Problem description – Repeat the entries without change, omitting the pictures.

Supplied data –
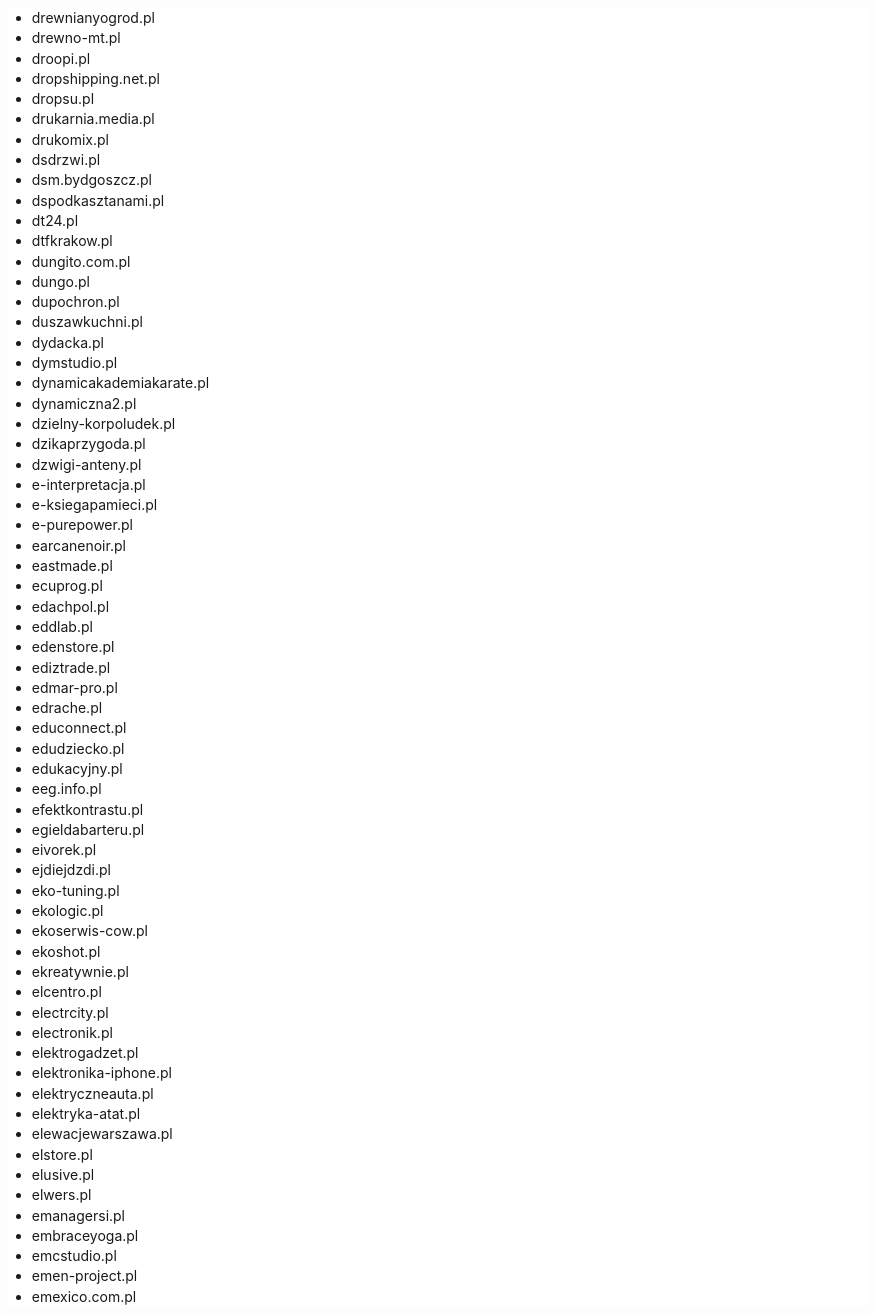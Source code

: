 - drewnianyogrod.pl
- drewno-mt.pl
- droopi.pl
- dropshipping.net.pl
- dropsu.pl
- drukarnia.media.pl
- drukomix.pl
- dsdrzwi.pl
- dsm.bydgoszcz.pl
- dspodkasztanami.pl
- dt24.pl
- dtfkrakow.pl
- dungito.com.pl
- dungo.pl
- dupochron.pl
- duszawkuchni.pl
- dydacka.pl
- dymstudio.pl
- dynamicakademiakarate.pl
- dynamiczna2.pl
- dzielny-korpoludek.pl
- dzikaprzygoda.pl
- dzwigi-anteny.pl
- e-interpretacja.pl
- e-ksiegapamieci.pl
- e-purepower.pl
- earcanenoir.pl
- eastmade.pl
- ecuprog.pl
- edachpol.pl
- eddlab.pl
- edenstore.pl
- ediztrade.pl
- edmar-pro.pl
- edrache.pl
- educonnect.pl
- edudziecko.pl
- edukacyjny.pl
- eeg.info.pl
- efektkontrastu.pl
- egieldabarteru.pl
- eivorek.pl
- ejdiejdzdi.pl
- eko-tuning.pl
- ekologic.pl
- ekoserwis-cow.pl
- ekoshot.pl
- ekreatywnie.pl
- elcentro.pl
- electrcity.pl
- electronik.pl
- elektrogadzet.pl
- elektronika-iphone.pl
- elektryczneauta.pl
- elektryka-atat.pl
- elewacjewarszawa.pl
- elstore.pl
- elusive.pl
- elwers.pl
- emanagersi.pl
- embraceyoga.pl
- emcstudio.pl
- emen-project.pl
- emexico.com.pl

Task output –
Source code

: - drewnianyogrod.pl
- drewno-mt.pl
- droopi.pl
- dropshipping.net.pl
- dropsu.pl
- drukarnia.media.pl
- drukomix.pl
- dsdrzwi.pl
- dsm.bydgoszcz.pl
- dspodkasztanami.pl
- dt24.pl
- dtfkrakow.pl
- dungito.com.pl
- dungo.pl
- dupochron.pl
- duszawkuchni.pl
- dydacka.pl
- dymstudio.pl
- dynamicakademiakarate.pl
- dynamiczna2.pl
- dzielny-korpoludek.pl
- dzikaprzygoda.pl
- dzwigi-anteny.pl
- e-interpretacja.pl
- e-ksiegapamieci.pl
- e-purepower.pl
- earcanenoir.pl
- eastmade.pl
- ecuprog.pl
- edachpol.pl
- eddlab.pl
- edenstore.pl
- ediztrade.pl
- edmar-pro.pl
- edrache.pl
- educonnect.pl
- edudziecko.pl
- edukacyjny.pl
- eeg.info.pl
- efektkontrastu.pl
- egieldabarteru.pl
- eivorek.pl
- ejdiejdzdi.pl
- eko-tuning.pl
- ekologic.pl
- ekoserwis-cow.pl
- ekoshot.pl
- ekreatywnie.pl
- elcentro.pl
- electrcity.pl
- electronik.pl
- elektrogadzet.pl
- elektronika-iphone.pl
- elektryczneauta.pl
- elektryka-atat.pl
- elewacjewarszawa.pl
- elstore.pl
- elusive.pl
- elwers.pl
- emanagersi.pl
- embraceyoga.pl
- emcstudio.pl
- emen-project.pl
- emexico.com.pl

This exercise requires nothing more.